ROSSINI Aureliano in Palmira

Record and Artist Details

Composer or Director: Gioachino Rossini

Genre:

Opera

Label: Arthaus Musik

Media Format: Digital Versatile Disc

Media Runtime: 201

Mastering:

DDD

Catalogue Number: 109 073

109 073. ROSSINI Aureliano in Palmira

Tracks:

Composition Artist Credit
Aureliano in Palmira Gioachino Rossini, Composer
Bologna Teatro Comunale Chorus
Dempsey Rivera, Oraspe, Tenor
Dimitri Pkhaladze, High Priest of Isis, Bass
Gioachino Rossini, Composer
Giuseppe Rossini Symphony Orchestra
Jessica Pratt, Aureliano, Soprano
Lena Belkina, Arsace, Mezzo soprano
Michael Spyres, Aureliano, Tenor
Raffaella Lupinacci, Publia, Mezzo soprano
Sergio Vitale, Oraspe, Baritone
Will Crutchfield, Conductor
‘Who will save Palmyra?’ the maidens cry in Rossini’s Aureliano in Palmira. Two hundred years after the opera’s 1813 prima the cry still goes up: the ‘Queen of the Desert’ remains at the centre of Islamic State’s cultural vandalism. The Emperor Aurelian’s mission in 272AD was not pillage but the securing of imperial boundaries against Queen Zenobia, who had been waging guerrilla wars in Syria, Egypt and Asia Minor.

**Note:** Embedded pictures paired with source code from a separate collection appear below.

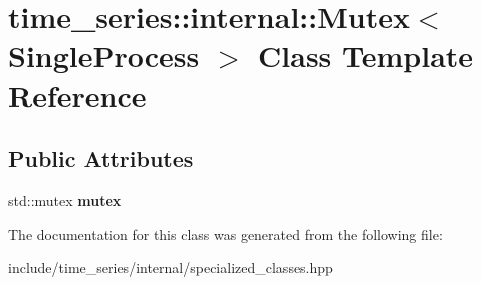 \hypertarget{classtime__series_1_1internal_1_1Mutex_3_01SingleProcess_01_4}{}\section{time\+\_\+series\+:\+:internal\+:\+:Mutex$<$ Single\+Process $>$ Class Template Reference}
\label{classtime__series_1_1internal_1_1Mutex_3_01SingleProcess_01_4}
\subsection*{Public Attributes}
\begin{DoxyCompactItemize}
\item 
\mbox{\label{classtime__series_1_1internal_1_1Mutex_3_01SingleProcess_01_4_a5f39c59650dd603cc102dbbc15f82d51}} 
std\+::mutex {\bfseries mutex}
\end{DoxyCompactItemize}


The documentation for this class was generated from the following file\+:\begin{DoxyCompactItemize}
\item 
include/time\+\_\+series/internal/specialized\+\_\+classes.\+hpp\end{DoxyCompactItemize}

Since this is one of only three Rossini operas for which no manuscript survives, Pesaro has come late to Aureliano and its cargo of musical riches. The critical edition for this Pesaro prima is by Will Crutchfield, who also conducts the performance with authority and style. As with Pesaro’s 2013 Guillaume Tell, a full text is played, including music that was cut before or immediately after the premiere. At 200 minutes, it is some 30 minutes longer than that on Opera Rara’s fine studio recording (12/12). Yet there are few if any longueurs.

Filmed live in Pesaro’s exquisite Teatro Rossini, the staging by film director Mario Martone is simple without being static, pointful without being concept-bound. The Rembrandt-like gloom of Sergio Tramonte’s sets takes some getting used to. Even Act 2 – ‘A pleasant hill by the Euphrates’ – is dark, yet plausibly so. This is dark music in the midst of which passion flares.

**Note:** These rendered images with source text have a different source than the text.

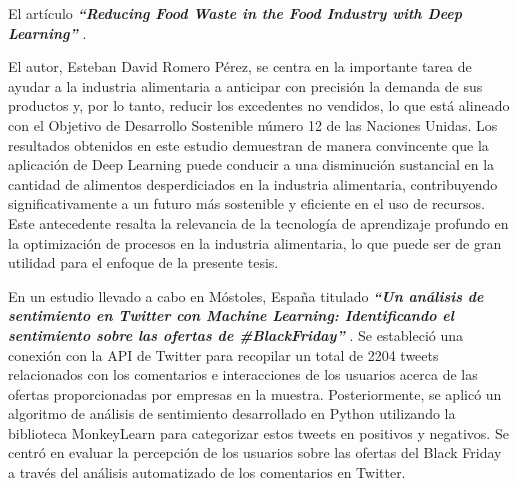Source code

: 
\vspace{1\baselineskip}
El artículo \textbf{\textit{ “Reducing Food Waste in the Food Industry with Deep Learning” }}\cite{afanador2022diseno}. 

El autor, Esteban David Romero Pérez, se centra en la importante tarea de ayudar a la industria alimentaria a anticipar con precisión la demanda de sus productos y, por lo tanto, reducir los excedentes no vendidos, lo que está alineado con el Objetivo de Desarrollo Sostenible número 12 de las Naciones Unidas. Los resultados obtenidos en este estudio demuestran de manera convincente que la aplicación de Deep Learning puede conducir a una disminución sustancial en la cantidad de alimentos desperdiciados en la industria alimentaria, contribuyendo significativamente a un futuro más sostenible y eficiente en el uso de recursos. Este antecedente resalta la relevancia de la tecnología de aprendizaje profundo en la optimización de procesos en la industria alimentaria, lo que puede ser de gran utilidad para el enfoque de la presente tesis.




\vspace{1\baselineskip}
En un estudio llevado a cabo en Móstoles, España titulado \textbf{\textit{“Un análisis de sentimiento en Twitter con Machine Learning: Identificando el sentimiento sobre las ofertas de \#BlackFriday” }}\cite{saura2018analisis}. Se estableció una conexión con la API de Twitter para recopilar un total de 2204 tweets relacionados con los comentarios e interacciones de los usuarios acerca de las ofertas proporcionadas por empresas en la muestra. Posteriormente, se aplicó un algoritmo de análisis de sentimiento desarrollado en Python utilizando la biblioteca MonkeyLearn para categorizar estos tweets en positivos y negativos. Se centró en evaluar la percepción de los usuarios sobre las ofertas del Black Friday a través del análisis automatizado de los comentarios en Twitter.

Unusually for the young Rossini, Aureliano carries a strong erotic charge. He and his librettist, Felice Romani, added an important character to the historical narrative: Zenobia’s lover Arsace, a former ally of Rome who is captured during the conflict. Rossini wrote the role for the great castrato Velluti, whose vocal variants (many of them deployed here) give the music a proto-Romantic feel. Pesaro’s Arsace is the Ukrainian mezzo Lena Belkina, as handsome a young warrior as any Zenobia might wish for and a superb singer-performer to boot.

Jessica Pratt is a vocally brilliant Zenobia, full-voiced even on the highest E flat. If there is a touch of clutch-and-stagger about her acting in Act 1, all that changes in Act 2 as both the opera and the staging drive ever deeper. Michael Spyres’s Aureliano withstands nobly the vocal challenges of a part which Rossini wrote for two different voices after the illness in mid-composition of the coloratura tenor Giovanni David. Raffaella Lupinacci looks and sounds well in the cameo role of Publia, a young woman who is also in love with Arsace. This is important since it is Publia who inspires Aureliano’s unexpected act of clemency.

There is much to be said for Martone’s on-screen after-history during the concluding vaudeville, though the quotation from Edward Said – ‘Europe is powerful and articulate; Asia is defeated and distant’ – seems ill-judged. The orchestral playing marries trenchancy with eloquence, some dodgy horn contributions notwithstanding. Having the fortepiano onstage throughout seems odd, there being pleasingly little secco recitative in Aureliano. But that is a minor quibble. Irrespective of the medium, this is the Aureliano to have.